**ASSIGNMENT:**
In the records below, find the line with "1. Upon the" and the line with "2. If the value". Print both exactly, along with every line between them, and no other line.

**RECORDS PROVIDED:**
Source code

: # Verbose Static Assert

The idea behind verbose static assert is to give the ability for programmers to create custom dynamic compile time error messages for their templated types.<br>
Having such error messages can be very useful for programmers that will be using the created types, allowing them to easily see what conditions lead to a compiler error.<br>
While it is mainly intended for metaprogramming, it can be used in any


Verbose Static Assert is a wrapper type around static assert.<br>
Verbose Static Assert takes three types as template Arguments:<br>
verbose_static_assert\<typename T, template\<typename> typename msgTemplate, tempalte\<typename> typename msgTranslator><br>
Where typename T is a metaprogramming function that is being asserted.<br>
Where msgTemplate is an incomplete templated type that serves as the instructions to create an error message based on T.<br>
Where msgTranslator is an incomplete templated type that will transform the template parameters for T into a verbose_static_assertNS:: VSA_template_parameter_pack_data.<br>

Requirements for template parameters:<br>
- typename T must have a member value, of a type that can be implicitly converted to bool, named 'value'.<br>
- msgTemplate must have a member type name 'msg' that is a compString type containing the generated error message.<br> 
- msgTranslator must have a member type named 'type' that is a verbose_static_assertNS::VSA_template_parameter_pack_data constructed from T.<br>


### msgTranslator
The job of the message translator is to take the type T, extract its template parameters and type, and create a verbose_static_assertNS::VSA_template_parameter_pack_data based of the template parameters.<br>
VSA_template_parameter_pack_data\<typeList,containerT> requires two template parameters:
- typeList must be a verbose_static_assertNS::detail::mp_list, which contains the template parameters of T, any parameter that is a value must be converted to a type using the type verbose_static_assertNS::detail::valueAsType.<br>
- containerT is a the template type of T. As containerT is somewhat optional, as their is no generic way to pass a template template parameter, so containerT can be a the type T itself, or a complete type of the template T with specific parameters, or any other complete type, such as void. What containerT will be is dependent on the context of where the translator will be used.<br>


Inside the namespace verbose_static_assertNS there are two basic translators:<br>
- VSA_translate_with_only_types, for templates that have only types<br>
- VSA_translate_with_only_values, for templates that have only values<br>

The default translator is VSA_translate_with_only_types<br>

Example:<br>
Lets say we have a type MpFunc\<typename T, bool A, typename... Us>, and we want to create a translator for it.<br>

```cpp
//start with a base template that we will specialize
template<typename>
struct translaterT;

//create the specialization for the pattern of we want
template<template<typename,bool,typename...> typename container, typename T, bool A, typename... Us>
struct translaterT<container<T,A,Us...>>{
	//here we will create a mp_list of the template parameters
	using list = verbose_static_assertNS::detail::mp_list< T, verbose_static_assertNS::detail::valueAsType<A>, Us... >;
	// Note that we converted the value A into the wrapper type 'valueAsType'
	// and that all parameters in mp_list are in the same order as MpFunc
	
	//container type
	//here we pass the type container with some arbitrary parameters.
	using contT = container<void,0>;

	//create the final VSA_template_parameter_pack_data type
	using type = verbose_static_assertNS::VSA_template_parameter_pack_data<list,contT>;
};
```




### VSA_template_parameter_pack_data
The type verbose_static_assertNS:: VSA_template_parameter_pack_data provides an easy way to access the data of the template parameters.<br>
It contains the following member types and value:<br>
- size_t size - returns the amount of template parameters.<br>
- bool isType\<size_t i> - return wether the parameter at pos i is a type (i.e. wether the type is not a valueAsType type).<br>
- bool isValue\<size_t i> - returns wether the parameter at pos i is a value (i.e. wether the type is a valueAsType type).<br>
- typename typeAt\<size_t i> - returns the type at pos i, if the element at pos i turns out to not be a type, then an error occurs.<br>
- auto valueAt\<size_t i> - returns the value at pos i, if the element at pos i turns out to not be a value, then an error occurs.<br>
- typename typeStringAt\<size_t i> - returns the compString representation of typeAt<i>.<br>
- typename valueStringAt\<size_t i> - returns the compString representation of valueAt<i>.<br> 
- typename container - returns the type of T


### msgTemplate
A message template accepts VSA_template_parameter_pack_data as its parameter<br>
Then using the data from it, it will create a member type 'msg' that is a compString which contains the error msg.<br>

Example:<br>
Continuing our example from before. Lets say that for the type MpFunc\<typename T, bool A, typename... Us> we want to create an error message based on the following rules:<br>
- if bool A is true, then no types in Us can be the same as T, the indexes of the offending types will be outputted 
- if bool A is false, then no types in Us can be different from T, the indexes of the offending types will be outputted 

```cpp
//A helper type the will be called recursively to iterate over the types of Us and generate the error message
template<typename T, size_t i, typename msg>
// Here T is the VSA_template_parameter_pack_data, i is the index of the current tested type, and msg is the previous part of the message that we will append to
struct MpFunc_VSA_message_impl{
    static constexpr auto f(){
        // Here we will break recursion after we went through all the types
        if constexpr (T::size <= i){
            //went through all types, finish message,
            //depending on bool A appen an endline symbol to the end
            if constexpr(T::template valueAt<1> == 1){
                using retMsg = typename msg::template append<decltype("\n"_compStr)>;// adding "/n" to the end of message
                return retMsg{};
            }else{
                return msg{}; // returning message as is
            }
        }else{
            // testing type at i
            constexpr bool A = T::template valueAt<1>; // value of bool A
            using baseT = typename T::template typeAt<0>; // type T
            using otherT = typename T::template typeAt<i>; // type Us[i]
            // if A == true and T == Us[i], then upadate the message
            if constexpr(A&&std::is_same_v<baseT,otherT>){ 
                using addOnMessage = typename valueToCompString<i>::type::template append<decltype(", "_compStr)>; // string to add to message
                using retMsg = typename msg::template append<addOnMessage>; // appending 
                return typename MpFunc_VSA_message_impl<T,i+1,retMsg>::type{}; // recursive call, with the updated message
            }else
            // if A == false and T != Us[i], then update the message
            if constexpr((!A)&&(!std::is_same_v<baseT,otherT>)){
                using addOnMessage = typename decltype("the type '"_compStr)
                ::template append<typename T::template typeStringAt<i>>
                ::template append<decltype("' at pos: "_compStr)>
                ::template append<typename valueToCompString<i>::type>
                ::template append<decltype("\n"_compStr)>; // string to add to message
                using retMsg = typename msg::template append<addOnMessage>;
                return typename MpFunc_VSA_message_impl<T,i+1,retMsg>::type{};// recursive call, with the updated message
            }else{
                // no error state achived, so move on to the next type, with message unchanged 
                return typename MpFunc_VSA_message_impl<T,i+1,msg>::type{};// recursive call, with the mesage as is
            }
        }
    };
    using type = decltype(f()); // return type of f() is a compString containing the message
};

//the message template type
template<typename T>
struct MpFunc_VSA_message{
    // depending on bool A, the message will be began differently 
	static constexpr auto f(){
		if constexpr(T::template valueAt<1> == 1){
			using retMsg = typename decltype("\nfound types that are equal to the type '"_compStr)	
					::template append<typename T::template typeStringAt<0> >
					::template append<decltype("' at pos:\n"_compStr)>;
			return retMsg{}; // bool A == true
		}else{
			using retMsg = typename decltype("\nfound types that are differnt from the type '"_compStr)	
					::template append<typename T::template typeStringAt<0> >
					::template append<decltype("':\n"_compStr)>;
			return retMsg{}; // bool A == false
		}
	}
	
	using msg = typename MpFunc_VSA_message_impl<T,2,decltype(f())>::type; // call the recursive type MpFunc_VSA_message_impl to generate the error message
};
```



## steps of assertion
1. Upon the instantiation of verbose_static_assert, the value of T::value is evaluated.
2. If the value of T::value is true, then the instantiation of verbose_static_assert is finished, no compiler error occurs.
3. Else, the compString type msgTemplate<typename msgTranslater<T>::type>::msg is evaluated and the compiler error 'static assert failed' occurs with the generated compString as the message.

**REPLY TO THE TASK:**
1. Upon the instantiation of verbose_static_assert, the value of T::value is evaluated.
2. If the value of T::value is true, then the instantiation of verbose_static_assert is finished, no compiler error occurs.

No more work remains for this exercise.